Sunday, July 14

Charged Silence


During a sabbatical summer rest is our activity.  Actively resting says, "No, no, no."  Choosing just the most delightful people, places, experiences.  It means oceans and decks; pen, paper, books and rising early to connect with the air outside, exhale the staleness within.  It means journeys, terrestrial and principal. It means that sometimes I invite and sometimes I don't and sometimes I remember loneliness and pay her some attention for a while.

Silence is a cousin of rest; sabbatical offers a host of it.  We abide in it because we know it will have an end.  Sometimes we actively hold our hands back, left grabbing onto right, from the text, the status, the habitual chatter.  Holding my tongue so my ears can advance.  Silence and trust go hand in hand.  

But silence startles at first.  The quiet gasp at the end of an opus, dominant chord echoing in the concert hall before that first eager listener dares to clap.  The uneasy end of a spoken prayer, each of us looking sheepishly down, averting the eyes.  The last breath of a life dearly loved. Who speaks first and dares to enter that space with anything but a sob for what has passed by and touched us?

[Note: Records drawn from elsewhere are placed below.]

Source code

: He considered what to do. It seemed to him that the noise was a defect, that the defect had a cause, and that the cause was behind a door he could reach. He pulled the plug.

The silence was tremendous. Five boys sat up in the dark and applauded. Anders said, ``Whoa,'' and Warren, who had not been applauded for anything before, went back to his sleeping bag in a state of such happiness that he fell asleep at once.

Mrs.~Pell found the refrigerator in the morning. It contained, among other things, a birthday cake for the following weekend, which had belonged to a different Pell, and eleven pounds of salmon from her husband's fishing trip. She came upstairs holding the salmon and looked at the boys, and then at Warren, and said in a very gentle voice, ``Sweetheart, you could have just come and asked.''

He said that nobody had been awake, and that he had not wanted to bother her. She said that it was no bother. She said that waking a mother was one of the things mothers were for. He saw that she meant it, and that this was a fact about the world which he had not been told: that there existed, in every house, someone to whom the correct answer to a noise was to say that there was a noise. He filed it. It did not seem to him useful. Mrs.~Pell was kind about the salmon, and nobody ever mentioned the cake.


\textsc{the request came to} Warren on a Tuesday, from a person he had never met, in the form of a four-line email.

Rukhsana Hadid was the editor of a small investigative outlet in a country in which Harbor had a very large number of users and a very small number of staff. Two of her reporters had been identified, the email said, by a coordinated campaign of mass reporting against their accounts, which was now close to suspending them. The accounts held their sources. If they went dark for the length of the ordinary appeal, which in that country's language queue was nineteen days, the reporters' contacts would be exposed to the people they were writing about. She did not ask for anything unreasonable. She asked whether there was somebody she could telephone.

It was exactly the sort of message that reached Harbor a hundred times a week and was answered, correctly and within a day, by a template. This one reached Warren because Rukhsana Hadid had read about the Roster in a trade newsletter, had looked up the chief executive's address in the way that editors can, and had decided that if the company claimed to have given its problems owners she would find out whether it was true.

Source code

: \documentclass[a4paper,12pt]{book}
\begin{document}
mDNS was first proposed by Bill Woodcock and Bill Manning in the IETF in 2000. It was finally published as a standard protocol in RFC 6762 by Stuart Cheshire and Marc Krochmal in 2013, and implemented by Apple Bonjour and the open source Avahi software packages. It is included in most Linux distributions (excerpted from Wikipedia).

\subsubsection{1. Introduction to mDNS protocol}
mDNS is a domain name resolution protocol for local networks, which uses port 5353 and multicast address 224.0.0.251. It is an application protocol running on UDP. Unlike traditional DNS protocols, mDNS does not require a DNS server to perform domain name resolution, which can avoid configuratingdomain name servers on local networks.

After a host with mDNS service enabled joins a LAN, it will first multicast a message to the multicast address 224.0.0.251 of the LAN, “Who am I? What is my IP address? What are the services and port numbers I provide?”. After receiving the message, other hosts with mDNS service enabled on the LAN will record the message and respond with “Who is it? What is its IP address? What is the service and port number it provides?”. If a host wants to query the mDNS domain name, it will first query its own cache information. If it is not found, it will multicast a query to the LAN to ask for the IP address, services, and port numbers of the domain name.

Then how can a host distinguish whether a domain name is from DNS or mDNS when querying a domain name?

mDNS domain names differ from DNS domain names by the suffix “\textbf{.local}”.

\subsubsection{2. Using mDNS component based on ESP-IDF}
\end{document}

This is charged silence; when the scent of a thing still lingers and we can almost touch the tails of it. This is where I sit before the boys rise: This moment after I give the airport kiss and drive home alone to the bed with his imprint on the pillow, razor wet on the sink, breakfast dish on the counter. The place we've built with our hands.  The boys we've made and shaped.  Twenty years of history charges this silence with sadness and gratitude.  Now the first one awakes and I leave the silence and begin the stirring.

When we're not afraid to hear the silence, to ease ourselves into her pool though the water rises so quickly as if to choke us, we float back into life with fullness.  Pause at the end of a passage before paddling out.  Note a completion.  Give nod to a close. Let all that came before do its reverberating work in the quiet channels of our souls and remember and trust it to finish.